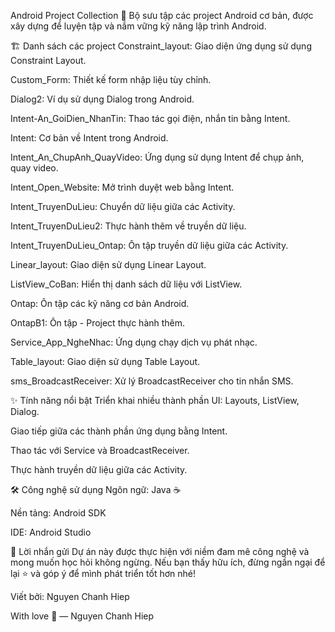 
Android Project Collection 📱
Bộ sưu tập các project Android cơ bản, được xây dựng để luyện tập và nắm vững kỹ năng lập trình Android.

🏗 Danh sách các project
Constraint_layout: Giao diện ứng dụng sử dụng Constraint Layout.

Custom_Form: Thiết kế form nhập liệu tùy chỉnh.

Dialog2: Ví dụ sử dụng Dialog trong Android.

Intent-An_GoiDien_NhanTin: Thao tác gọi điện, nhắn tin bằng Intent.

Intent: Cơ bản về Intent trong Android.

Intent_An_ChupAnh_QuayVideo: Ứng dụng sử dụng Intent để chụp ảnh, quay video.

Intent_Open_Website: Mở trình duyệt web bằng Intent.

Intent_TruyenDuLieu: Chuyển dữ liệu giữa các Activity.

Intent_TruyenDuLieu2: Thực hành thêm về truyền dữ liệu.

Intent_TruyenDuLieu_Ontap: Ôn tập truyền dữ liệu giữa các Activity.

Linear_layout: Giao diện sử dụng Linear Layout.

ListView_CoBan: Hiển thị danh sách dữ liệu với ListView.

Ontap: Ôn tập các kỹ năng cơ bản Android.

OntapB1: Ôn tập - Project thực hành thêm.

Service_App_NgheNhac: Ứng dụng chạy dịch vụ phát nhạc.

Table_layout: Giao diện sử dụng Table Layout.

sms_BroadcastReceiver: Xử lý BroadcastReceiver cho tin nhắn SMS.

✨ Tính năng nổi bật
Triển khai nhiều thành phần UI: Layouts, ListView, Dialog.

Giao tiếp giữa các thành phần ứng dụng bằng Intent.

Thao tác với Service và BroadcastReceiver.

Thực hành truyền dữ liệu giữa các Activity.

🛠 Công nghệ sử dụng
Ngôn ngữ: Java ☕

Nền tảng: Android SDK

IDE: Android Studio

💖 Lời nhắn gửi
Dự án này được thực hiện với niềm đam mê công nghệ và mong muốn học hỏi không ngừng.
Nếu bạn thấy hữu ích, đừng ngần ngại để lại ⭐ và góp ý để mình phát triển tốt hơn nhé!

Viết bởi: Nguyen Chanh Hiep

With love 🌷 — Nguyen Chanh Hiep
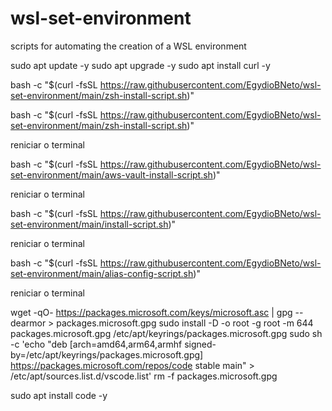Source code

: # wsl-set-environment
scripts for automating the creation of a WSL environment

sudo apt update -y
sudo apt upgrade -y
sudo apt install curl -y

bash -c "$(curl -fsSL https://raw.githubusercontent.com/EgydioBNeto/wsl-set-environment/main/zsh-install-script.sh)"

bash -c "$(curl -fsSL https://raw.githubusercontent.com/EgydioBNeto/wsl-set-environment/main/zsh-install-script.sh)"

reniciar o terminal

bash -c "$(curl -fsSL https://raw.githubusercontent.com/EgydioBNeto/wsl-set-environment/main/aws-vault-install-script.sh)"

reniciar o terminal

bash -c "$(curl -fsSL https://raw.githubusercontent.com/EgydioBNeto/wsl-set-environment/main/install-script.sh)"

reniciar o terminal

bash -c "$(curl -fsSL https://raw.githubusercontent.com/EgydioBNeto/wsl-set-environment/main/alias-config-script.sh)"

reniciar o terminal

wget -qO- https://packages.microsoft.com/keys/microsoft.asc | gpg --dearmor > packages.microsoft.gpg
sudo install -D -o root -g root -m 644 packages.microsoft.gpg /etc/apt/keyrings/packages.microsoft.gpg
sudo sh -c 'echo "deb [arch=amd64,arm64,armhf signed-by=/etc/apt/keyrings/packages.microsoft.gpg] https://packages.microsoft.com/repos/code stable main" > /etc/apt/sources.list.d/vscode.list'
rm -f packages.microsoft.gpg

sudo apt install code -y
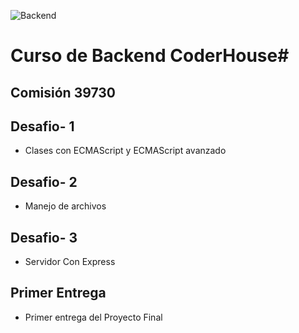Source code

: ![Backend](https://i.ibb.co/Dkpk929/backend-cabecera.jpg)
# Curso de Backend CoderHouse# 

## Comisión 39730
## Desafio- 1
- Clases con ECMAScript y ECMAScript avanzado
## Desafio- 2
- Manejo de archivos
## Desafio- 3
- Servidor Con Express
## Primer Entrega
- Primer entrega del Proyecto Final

- **Assignment**: Could you write out, exactly as they stand, only the lines above that begin at the line with "Intent_TruyenDuLieu2: Thực hành" and stop after the line with "OntapB1: Ôn tập - Project thực hành thêm."?

- **Solution**:
Intent_TruyenDuLieu2: Thực hành thêm về truyền dữ liệu.

Intent_TruyenDuLieu_Ontap: Ôn tập truyền dữ liệu giữa các Activity.

Linear_layout: Giao diện sử dụng Linear Layout.

ListView_CoBan: Hiển thị danh sách dữ liệu với ListView.

Ontap: Ôn tập các kỹ năng cơ bản Android.

OntapB1: Ôn tập - Project thực hành thêm.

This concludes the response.